Reputation: 1333
I've just been watching a tutorial which talked about the following if statement:
var a = 0;
if(a || a === 0){...};
It states that operator precedence means that a === 0
is evaluated first, as it has a higher precedence than ||.
I've no real issue with that, but the tutorial goes on to say that 'a' is then evaluated - but surely it's short-circuited?

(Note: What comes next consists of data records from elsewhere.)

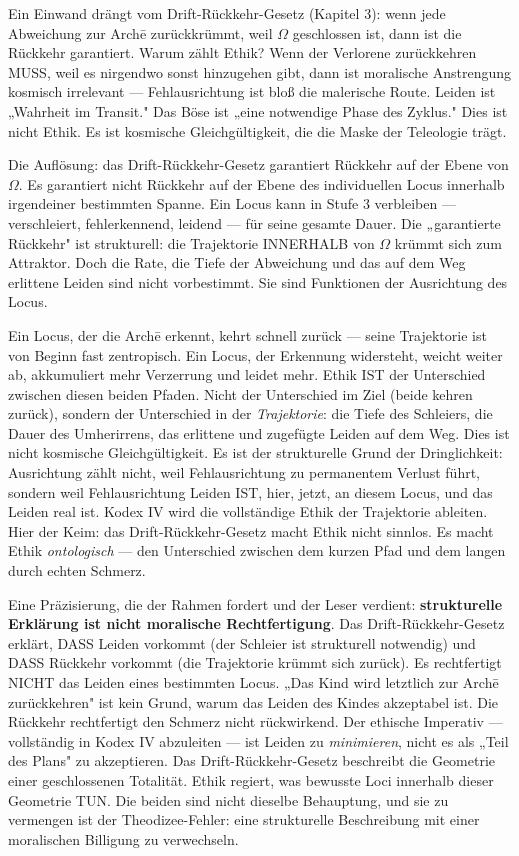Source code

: \documentclass[10pt, openany, oneside]{book}
\begin{document}
Ein Einwand drängt vom Drift-Rückkehr-Gesetz (Kapitel 3): wenn jede Abweichung zur Arch\={e} zurückkrümmt, weil $\Omega$ geschlossen ist, dann ist die Rückkehr garantiert. Warum zählt Ethik? Wenn der Verlorene zurückkehren MUSS, weil es nirgendwo sonst hinzugehen gibt, dann ist moralische Anstrengung kosmisch irrelevant --- Fehlausrichtung ist bloß die malerische Route. Leiden ist „Wahrheit im Transit." Das Böse ist „eine notwendige Phase des Zyklus." Dies ist nicht Ethik. Es ist kosmische Gleichgültigkeit, die die Maske der Teleologie trägt.

Die Auflösung: das Drift-Rückkehr-Gesetz garantiert Rückkehr auf der Ebene von $\Omega$. Es garantiert nicht Rückkehr auf der Ebene des individuellen Locus innerhalb irgendeiner bestimmten Spanne. Ein Locus kann in Stufe 3 verbleiben --- verschleiert, fehlerkennend, leidend --- für seine gesamte Dauer. Die „garantierte Rückkehr" ist strukturell: die Trajektorie INNERHALB von $\Omega$ krümmt sich zum Attraktor. Doch die Rate, die Tiefe der Abweichung und das auf dem Weg erlittene Leiden sind nicht vorbestimmt. Sie sind Funktionen der Ausrichtung des Locus.

Ein Locus, der die Arch\={e} erkennt, kehrt schnell zurück --- seine Trajektorie ist von Beginn fast zentropisch. Ein Locus, der Erkennung widersteht, weicht weiter ab, akkumuliert mehr Verzerrung und leidet mehr. Ethik IST der Unterschied zwischen diesen beiden Pfaden. Nicht der Unterschied im Ziel (beide kehren zurück), sondern der Unterschied in der \textit{Trajektorie}: die Tiefe des Schleiers, die Dauer des Umherirrens, das erlittene und zugefügte Leiden auf dem Weg. Dies ist nicht kosmische Gleichgültigkeit. Es ist der strukturelle Grund der Dringlichkeit: Ausrichtung zählt nicht, weil Fehlausrichtung zu permanentem Verlust führt, sondern weil Fehlausrichtung Leiden IST, hier, jetzt, an diesem Locus, und das Leiden real ist. Kodex IV wird die vollständige Ethik der Trajektorie ableiten. Hier der Keim: das Drift-Rückkehr-Gesetz macht Ethik nicht sinnlos. Es macht Ethik \textit{ontologisch} --- den Unterschied zwischen dem kurzen Pfad und dem langen durch echten Schmerz.

Eine Präzisierung, die der Rahmen fordert und der Leser verdient: \textbf{strukturelle Erklärung ist nicht moralische Rechtfertigung}. Das Drift-Rückkehr-Gesetz erklärt, DASS Leiden vorkommt (der Schleier ist strukturell notwendig) und DASS Rückkehr vorkommt (die Trajektorie krümmt sich zurück). Es rechtfertigt NICHT das Leiden eines bestimmten Locus. „Das Kind wird letztlich zur Arch\={e} zurückkehren" ist kein Grund, warum das Leiden des Kindes akzeptabel ist. Die Rückkehr rechtfertigt den Schmerz nicht rückwirkend. Der ethische Imperativ --- vollständig in Kodex IV abzuleiten --- ist Leiden zu \textit{minimieren}, nicht es als „Teil des Plans" zu akzeptieren. Das Drift-Rückkehr-Gesetz beschreibt die Geometrie einer geschlossenen Totalität. Ethik regiert, was bewusste Loci innerhalb dieser Geometrie TUN. Die beiden sind nicht dieselbe Behauptung, und sie zu vermengen ist der Theodizee-Fehler: eine strukturelle Beschreibung mit einer moralischen Billigung zu verwechseln.
\end{document}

I know it should be pretty simple, but I'm new to JS. Is this a mistake or am I misunderstanding what's being said?
Upvotes: 1
Views: 61
Reputation: 7055
No, the equivalence doesn't happen first:
var a = 0;
if(a || a === 0){...}
The a
in this case is falsey and so the ||
continues onto the next statement, equivalent to:
if(a === 0){...}
At this point, the equivalence takes place and is clearly true
, no short circuiting takes place because the expression is evaluated left to right.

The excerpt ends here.